INPUT:
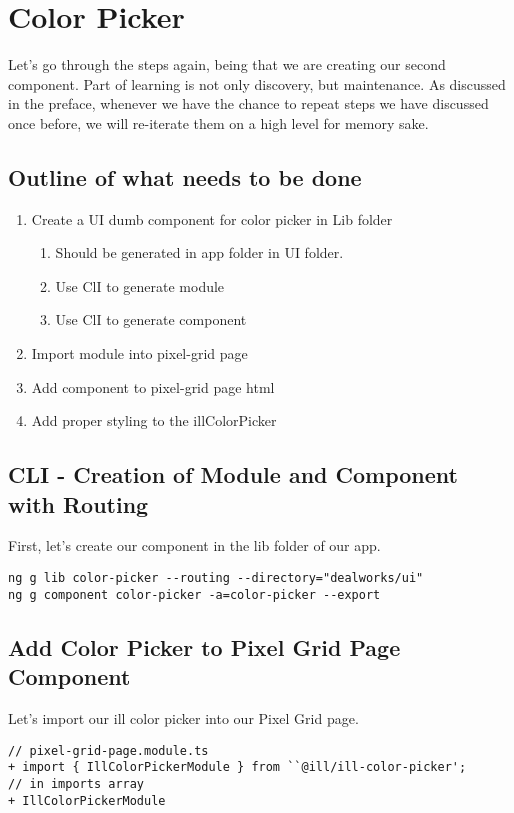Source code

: 
\chapter{ Color Picker }

Let's go through the steps again, being that we are creating our second
component. Part of learning is not only discovery, but maintenance. As discussed
in the preface, whenever we have the chance to repeat steps we have discussed
once before, we will re-iterate them on a high level for memory sake.

\section{ Outline of what needs to be done }
\begin{enumerate}
  \item Create a UI dumb component for color picker in Lib folder
    \begin{enumerate}
      \item Should be generated in app folder in UI folder.
      \item Use ClI to generate module
      \item Use ClI to generate component
    \end{enumerate}
  \item Import module into pixel-grid page
  \item Add component to pixel-grid page html
  \item Add proper styling to the illColorPicker
\end{enumerate}

\section{ CLI - Creation of Module and Component with Routing }
First, let's create our component in the lib folder of our app.

\begin{lstlisting}
ng g lib color-picker --routing --directory="dealworks/ui"
ng g component color-picker -a=color-picker --export
\end{lstlisting}

\section{ Add Color Picker to Pixel Grid Page Component }
Let's import our ill color picker into our Pixel Grid page.

\begin{lstlisting}
// pixel-grid-page.module.ts
+ import { IllColorPickerModule } from ``@ill/ill-color-picker';
// in imports array
+ IllColorPickerModule
\end{lstlisting}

DIRECTIONS FOR THIS TASK:
None of the pictures should be kept; reproduce all the remaining material exactly.

YOUR RESPONSE:
Source code

: 
\chapter{ Color Picker }

Let's go through the steps again, being that we are creating our second
component. Part of learning is not only discovery, but maintenance. As discussed
in the preface, whenever we have the chance to repeat steps we have discussed
once before, we will re-iterate them on a high level for memory sake.

\section{ Outline of what needs to be done }
\begin{enumerate}
  \item Create a UI dumb component for color picker in Lib folder
    \begin{enumerate}
      \item Should be generated in app folder in UI folder.
      \item Use ClI to generate module
      \item Use ClI to generate component
    \end{enumerate}
  \item Import module into pixel-grid page
  \item Add component to pixel-grid page html
  \item Add proper styling to the illColorPicker
\end{enumerate}

\section{ CLI - Creation of Module and Component with Routing }
First, let's create our component in the lib folder of our app.

\begin{lstlisting}
ng g lib color-picker --routing --directory="dealworks/ui"
ng g component color-picker -a=color-picker --export
\end{lstlisting}

\section{ Add Color Picker to Pixel Grid Page Component }
Let's import our ill color picker into our Pixel Grid page.

\begin{lstlisting}
// pixel-grid-page.module.ts
+ import { IllColorPickerModule } from ``@ill/ill-color-picker';
// in imports array
+ IllColorPickerModule
\end{lstlisting}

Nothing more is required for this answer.